正徳元年(1711)、頻繁に起こる天災に恐慌をきたしていたところ、夢のおつげで朝日のあたる場所に「不動明王」を設置したのが不動寺のはじまりと伝えられている。節分の日は、年中最大行事の一つとして節分大祭が行われ大勢の人で賑わう。この寺の裏手は、足羽山となっていて、笏谷石が剥き出しになった岩 肌がそびえるさまは壮観である。
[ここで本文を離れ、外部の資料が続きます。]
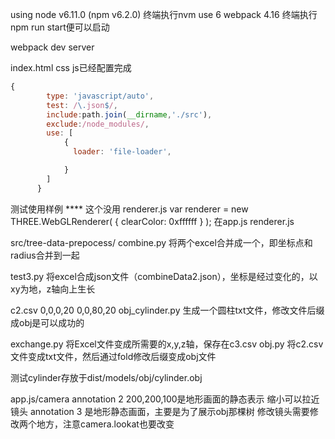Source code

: using node v6.11.0 (npm v6.2.0) 终端执行nvm use 6
webpack 4.16
终端执行npm run start便可以启动

webpack dev server

index.html css js已经配置完成

```javascript
{
        type: 'javascript/auto',
        test: /\.json$/,
        include:path.join(__dirname,'./src'),
        exclude:/node_modules/,
        use: [
            {
              loader: 'file-loader',

            }
        ]
      }
```
测试使用样例
**** 这个没用 renderer.js var renderer = new THREE.WebGLRenderer( { clearColor: 0xffffff } );
在app.js renderer.js

src/tree-data-prepocess/
combine.py 
将两个excel合并成一个，即坐标点和radius合并到一起

test3.py 
将excel合成json文件（combineData2.json），坐标是经过变化的，以xy为地，z轴向上生长

c2.csv
0,0,0,20
0,0,80,20
obj_cylinder.py
生成一个圆柱txt文件，修改文件后缀成obj是可以成功的

exchange.py
将Excel文件变成所需要的x,y,z轴，保存在c3.csv
obj.py
将c2.csv文件变成txt文件，然后通过fold修改后缀变成obj文件


测试cylinder存放于dist/models/obj/cylinder.obj

app.js/camera 
annotation 2
200,200,100是地形画面的静态表示
缩小可以拉近镜头
annotation 3
是地形静态画面，主要是为了展示obj那棵树
修改镜头需要修改两个地方，注意camera.lookat也要改变




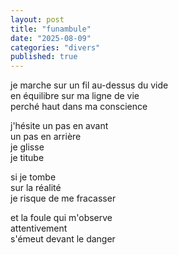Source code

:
 ```yaml
---
layout: post
title: "funambule"
date: "2025-08-09"
categories: "divers"
published: true
---
```


je marche sur un fil au-dessus du vide  
en équilibre sur ma ligne de vie  
perché haut dans ma conscience  

j'hésite un pas en avant  
un pas en arrière  
je glisse  
je titube  

si je tombe  
sur la réalité  
je risque de me fracasser  

et la foule qui m'observe  
attentivement  
s'émeut devant le danger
そういえば先日ニュースで見かけた豆まきはこの寺だったのか、
なんてことを思い出した。
岩肌の前には子安観音象。
その岩肌には「落石に注意」という看板。
誰一人いない静かな境内に、
「カラカラカラ」と石が落ちる音がした。
福井駅前まで戻ってくるとすっかり腹が減っていた。
新しい店でも探したいところだが空腹には勝てず、
平日だしと結局県庁へ行った。
今日のB定食は野菜炒めと温奴と舞茸の天ぷらがついて450円。
懐が寂しい人間にとっては非常にありがたい存在だ(笑)
食事を終えてホールにでると賑やかな園児の声が響いていた。
はやくも「ひな祭り」の催しをやっているらしい。
園児たちの声を聞きながら、
あー、もうすぐ春がやってくるんだな、と思った。
何だかんだで春を迎えるのはいつだって嬉しい。
北陸新幹線が開業して乗りに行ったよなー、
あれからもう1年か、早いなー。
高崎の友人の息子は無事に希望校に合格したよ、
なんていう喜ばしいメールも届いた。
そこまでは穏やかな気分でいたのだが、
さらに昨年の春の悪夢を思い出した。
花粉症である。
40年以上生きてきて、昨年初めて発症した。
それまではずっと他人事だった。
「花粉症の方って気の毒だなー」と。
くしゃみ鼻水、すべて無縁だったのだ。
そんな人間にいきなり襲いかかってきたのが「花粉症」だった。
さらに去年は春だけでなく、
夏場も「稲花粉」にやられてズタボロ状態だった。
せっかく春だと喜ばしい気分でいたのに、
何だか目の前が真っ暗になってきた、
そんな気がした。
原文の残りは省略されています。